Definitions of relatively compact

Question

Let $X$ be a topological space and let $A \subseteq X$.

Definition 1. $A$ is relatively compact in $X$ if the closure of $A$ in $X$ is a compact subspace.

The above is standard, but there are some prima facie weaker conditions that are sometimes useful. For example:

Definition 2: $A$ is relatively compact in $X$ if there exists a compact $K$ such that $A \subseteq K$ and $K$ is contained in the closure of $A$ in $X$.

Definition 2'. $A$ is relatively compact in $X$ if there exists a compact $K \subseteq X$ with $A \subseteq K$.

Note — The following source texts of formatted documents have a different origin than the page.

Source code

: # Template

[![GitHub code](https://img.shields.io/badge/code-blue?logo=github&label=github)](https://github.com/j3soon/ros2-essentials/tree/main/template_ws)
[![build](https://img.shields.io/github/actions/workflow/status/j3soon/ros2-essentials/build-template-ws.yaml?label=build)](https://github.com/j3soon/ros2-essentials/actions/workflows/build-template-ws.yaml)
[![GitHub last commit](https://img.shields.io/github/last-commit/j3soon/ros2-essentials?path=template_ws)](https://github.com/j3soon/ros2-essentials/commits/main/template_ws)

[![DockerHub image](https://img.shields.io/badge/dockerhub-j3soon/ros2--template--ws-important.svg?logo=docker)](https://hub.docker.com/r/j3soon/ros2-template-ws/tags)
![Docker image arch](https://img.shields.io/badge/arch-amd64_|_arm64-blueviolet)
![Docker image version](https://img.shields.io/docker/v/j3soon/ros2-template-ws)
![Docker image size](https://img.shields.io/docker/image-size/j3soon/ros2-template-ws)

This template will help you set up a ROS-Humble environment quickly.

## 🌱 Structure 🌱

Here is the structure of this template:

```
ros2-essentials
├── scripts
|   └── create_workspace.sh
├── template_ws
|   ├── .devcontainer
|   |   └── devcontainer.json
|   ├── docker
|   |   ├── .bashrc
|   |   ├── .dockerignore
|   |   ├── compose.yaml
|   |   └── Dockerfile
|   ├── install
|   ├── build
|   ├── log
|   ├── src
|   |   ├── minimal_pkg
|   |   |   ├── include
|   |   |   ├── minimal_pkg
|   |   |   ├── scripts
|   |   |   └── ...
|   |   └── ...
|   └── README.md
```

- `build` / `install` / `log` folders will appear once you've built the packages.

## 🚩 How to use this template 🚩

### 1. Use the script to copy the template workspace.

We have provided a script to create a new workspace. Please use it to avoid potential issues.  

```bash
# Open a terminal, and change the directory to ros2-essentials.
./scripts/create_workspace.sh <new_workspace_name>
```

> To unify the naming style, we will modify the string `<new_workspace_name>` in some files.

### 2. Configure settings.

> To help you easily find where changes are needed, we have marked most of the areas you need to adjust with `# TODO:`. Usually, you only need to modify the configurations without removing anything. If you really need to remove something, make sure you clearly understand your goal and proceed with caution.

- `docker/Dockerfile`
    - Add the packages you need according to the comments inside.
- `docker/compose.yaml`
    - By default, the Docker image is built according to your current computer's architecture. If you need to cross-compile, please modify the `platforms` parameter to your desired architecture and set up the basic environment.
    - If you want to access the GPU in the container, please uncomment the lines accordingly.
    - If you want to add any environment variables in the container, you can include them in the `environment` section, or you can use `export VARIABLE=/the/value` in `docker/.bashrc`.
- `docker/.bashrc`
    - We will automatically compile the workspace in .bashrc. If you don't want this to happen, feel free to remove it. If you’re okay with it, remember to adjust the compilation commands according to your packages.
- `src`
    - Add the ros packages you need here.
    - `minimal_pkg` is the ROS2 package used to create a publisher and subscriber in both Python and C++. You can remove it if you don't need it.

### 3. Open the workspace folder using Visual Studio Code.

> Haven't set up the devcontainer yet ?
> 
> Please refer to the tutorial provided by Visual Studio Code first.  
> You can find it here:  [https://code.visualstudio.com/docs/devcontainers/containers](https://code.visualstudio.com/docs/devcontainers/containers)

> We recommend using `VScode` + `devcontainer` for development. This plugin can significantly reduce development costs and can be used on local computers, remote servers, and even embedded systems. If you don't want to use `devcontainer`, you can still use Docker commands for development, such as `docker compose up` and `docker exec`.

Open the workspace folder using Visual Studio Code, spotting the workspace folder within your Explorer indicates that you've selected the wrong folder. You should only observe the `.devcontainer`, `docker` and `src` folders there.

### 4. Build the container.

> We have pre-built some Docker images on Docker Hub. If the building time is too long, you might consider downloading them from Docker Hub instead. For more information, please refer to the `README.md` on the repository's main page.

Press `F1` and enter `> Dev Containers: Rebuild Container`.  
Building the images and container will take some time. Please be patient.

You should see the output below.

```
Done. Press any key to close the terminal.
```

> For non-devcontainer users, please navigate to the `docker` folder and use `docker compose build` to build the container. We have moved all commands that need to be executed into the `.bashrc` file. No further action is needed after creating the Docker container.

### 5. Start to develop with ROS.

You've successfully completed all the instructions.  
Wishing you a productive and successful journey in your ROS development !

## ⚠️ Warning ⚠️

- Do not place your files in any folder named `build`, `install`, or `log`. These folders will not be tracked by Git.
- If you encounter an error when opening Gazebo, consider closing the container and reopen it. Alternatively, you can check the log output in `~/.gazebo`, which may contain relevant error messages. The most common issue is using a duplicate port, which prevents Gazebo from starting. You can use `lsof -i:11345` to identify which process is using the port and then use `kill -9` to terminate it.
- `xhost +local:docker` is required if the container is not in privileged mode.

We could even not bother having an actual compact subspace:

Definition 3. $A$ is relatively compact in $X$ if every open cover of $X$ has a finite subset that covers $A$, i.e. given open $U_i \subseteq X$ ($i \in I$) such that $X = \bigcup_{i \in I} U_i$, there is a finite $I' \subseteq I$ such that $A \subseteq \bigcup_{i \in I'} U_i$.

Clearly, definition 1 implies definition 2, and definition 2 implies definition 3. Furthermore, definition 2 and 2' are equivalent because closed subspaces of compact spaces are compact. Compact subspaces of Hausdorff spaces are closed, so if $X$ is Hausdorff, then definitions 1 and 2 are equivalent.

Question. Does definition 3 imply definition 1 in general? What if $X$ is Hausdorff, or $A$ is open?

Definition 3 is closely related to exponentiability: $X$ is exponentiable if and only if for every open $V \subseteq X$ and every $x \in V$ there is an open $U \subseteq V$ such that $x \in U$ and $U$ is relatively compact in $V$ in the sense of definition 3. When $X$ is Hausdorff, $X$ is exponentiable if and only if $X$ is locally compact.

Answer 1

Without regularity, definition $3$ does not imply definition $1$ in Hausdorff spaces.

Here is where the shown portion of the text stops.